Your instructions: Only those lines in the data below from the line containing "and that you" through the line containing "about what you", both included, should be restated word for word.

The input:
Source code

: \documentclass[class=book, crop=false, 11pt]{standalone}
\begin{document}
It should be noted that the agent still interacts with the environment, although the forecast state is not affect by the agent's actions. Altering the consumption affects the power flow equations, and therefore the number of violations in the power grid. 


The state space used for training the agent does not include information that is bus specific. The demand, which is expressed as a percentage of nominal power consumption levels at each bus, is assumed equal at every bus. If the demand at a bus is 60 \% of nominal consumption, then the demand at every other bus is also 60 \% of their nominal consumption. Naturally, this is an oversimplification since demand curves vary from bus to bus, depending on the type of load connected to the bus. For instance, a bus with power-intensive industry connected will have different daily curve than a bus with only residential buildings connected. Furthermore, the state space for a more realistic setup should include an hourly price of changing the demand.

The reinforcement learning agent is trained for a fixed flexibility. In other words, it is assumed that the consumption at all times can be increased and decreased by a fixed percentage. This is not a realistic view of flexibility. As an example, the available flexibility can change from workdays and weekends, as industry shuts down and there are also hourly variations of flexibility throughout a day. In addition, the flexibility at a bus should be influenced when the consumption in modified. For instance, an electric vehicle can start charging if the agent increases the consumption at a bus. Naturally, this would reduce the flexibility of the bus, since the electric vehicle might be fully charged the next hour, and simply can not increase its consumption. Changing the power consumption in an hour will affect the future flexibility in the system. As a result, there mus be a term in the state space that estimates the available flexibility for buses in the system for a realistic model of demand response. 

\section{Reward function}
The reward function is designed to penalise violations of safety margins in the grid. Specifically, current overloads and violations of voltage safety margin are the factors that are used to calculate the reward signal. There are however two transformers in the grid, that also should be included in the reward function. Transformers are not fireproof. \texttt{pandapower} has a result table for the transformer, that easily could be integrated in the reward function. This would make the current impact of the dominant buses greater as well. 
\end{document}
...
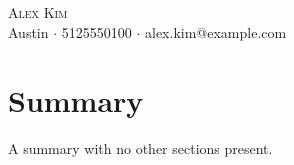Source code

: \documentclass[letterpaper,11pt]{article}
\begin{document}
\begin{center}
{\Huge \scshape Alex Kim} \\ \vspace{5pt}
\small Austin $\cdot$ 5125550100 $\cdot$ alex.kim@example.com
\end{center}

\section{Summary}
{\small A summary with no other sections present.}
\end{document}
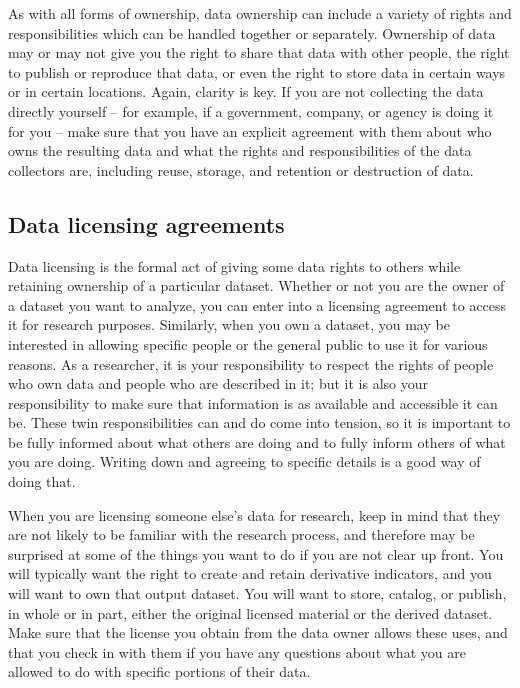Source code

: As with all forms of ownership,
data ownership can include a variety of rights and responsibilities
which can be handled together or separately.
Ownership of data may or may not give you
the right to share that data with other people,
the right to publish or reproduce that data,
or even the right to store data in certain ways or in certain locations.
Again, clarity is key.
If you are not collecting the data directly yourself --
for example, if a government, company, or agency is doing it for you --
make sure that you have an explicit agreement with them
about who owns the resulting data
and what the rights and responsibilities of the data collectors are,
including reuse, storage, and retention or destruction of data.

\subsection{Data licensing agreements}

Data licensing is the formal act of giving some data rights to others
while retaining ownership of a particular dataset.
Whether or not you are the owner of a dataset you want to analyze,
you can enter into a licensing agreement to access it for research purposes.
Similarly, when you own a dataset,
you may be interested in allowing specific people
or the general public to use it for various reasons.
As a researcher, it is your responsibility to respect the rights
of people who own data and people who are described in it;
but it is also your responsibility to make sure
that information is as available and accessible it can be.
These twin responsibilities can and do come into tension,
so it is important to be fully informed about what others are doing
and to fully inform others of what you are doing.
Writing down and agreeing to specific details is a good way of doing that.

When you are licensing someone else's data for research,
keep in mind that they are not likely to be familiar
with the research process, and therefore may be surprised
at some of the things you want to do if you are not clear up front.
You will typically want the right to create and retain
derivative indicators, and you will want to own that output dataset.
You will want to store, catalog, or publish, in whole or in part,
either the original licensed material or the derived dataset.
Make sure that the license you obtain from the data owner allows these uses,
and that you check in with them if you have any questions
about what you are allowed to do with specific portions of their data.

Output:
and that you check in with them if you have any questions
about what you are allowed to do with specific portions of their data.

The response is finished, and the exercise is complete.